AT&T reduces loss from record sales of smartphones
25 Jan 2013
AT&T Inc, the largest US phone company, reported a smaller fourth-quarter loss after customers bought a record number of discounted smartphones, including 8.6 million of Apple Inc iPhones.
The loss was down to $3.86 billion, or 68 cents a share, from $6.68 billion, or $1.12, a year earlier, according to Dallas-based AT&T. Excluding charges such as pension costs, profit was 44 cents a share, and sales did not change much at $32.6 billion, beating the estimate of $32.2 billion.
The company signed up 780,000 contract customers, offering smartphone prices that squeezed profits.

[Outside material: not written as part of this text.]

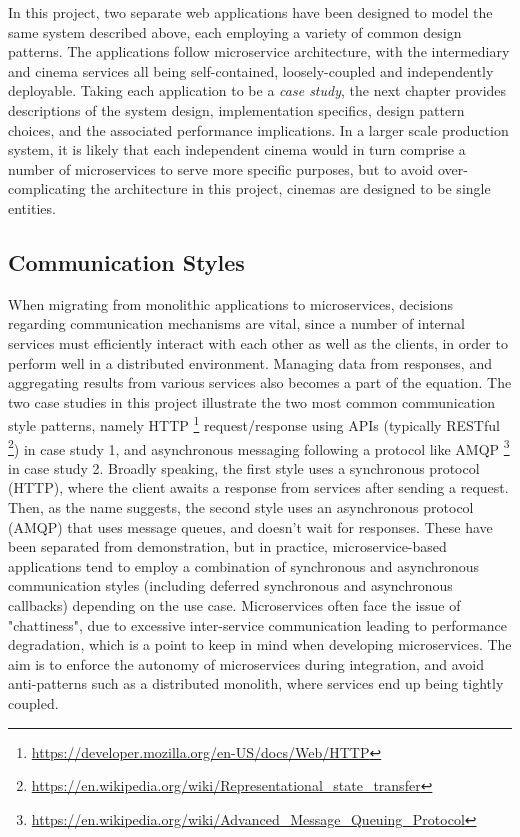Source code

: In this project, two separate web applications have been designed to model the same system described above, each employing a variety of common design patterns. The applications follow microservice architecture, with the intermediary and cinema services all being self-contained, loosely-coupled and independently deployable. Taking each application to be a \textit{case study}, the next chapter provides descriptions of the system design, implementation specifics, design pattern choices, and the associated performance implications. In a larger scale production system, it is likely that each independent cinema would in turn comprise a number of microservices to serve more specific purposes, but to avoid over-complicating the architecture in this project, cinemas are designed to be single entities.

\subsection{Communication Styles}

When migrating from monolithic applications to microservices, decisions regarding communication mechanisms are vital, since a number of internal services must efficiently interact with each other as well as the clients, in order to perform well in a distributed environment. Managing data from responses, and aggregating results from various services also becomes a part of the equation. The two case studies in this project illustrate the two most common communication style patterns, namely HTTP \footnote{\url{https://developer.mozilla.org/en-US/docs/Web/HTTP}} request/response using APIs (typically RESTful \footnote{\url{https://en.wikipedia.org/wiki/Representational_state_transfer}}) in case study 1, and asynchronous messaging following a protocol like AMQP \footnote{\url{https://en.wikipedia.org/wiki/Advanced_Message_Queuing_Protocol}} in case study 2. Broadly speaking, the first style uses a synchronous protocol (HTTP), where the client awaits a response from services after sending a request. Then, as the name suggests, the second style uses an asynchronous protocol (AMQP) that uses message queues, and doesn't wait for responses. These have been separated from demonstration, but in practice, microservice-based applications tend to employ a combination of synchronous and asynchronous communication styles (including deferred synchronous and asynchronous callbacks) depending on the use case. Microservices often face the issue of "chattiness", due to excessive inter-service communication leading to performance degradation, which is a point to keep in mind when developing microservices. The aim is to enforce the autonomy of microservices during integration, and avoid anti-patterns such as a distributed monolith, where services end up being tightly coupled.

Chief executive officer Randall Stephenson is working on catching up with the subscriber growth of Verizon Wireless, which added 2.1 million contract customers last quarter.
AT&T forecast sales this year of around $130 billion, as against the $128 billion. According to the company earnings per share would expand by a percentage in the ''upper single digits or higher.'' Analysts estimate an increase at 9 per cent.
Like Verizon, AT&T sells smartphones such as Apple's iPhone 5, which debuted in September, at a loss in a bid to persuade customers to sign two-year subscriptions. A new AT&T user could buy the iPhone 5 for $649 without contract or for $199 by committing to a long-term deal, for example. Even though the discounts initially affect profit margins initially, they produce a steady stream of revenue over the life of the agreement.
AT&T had already announced last week in a filing that smartphone sales hit 10.2 million in the quarter, warning that hitting that record would hurt profits.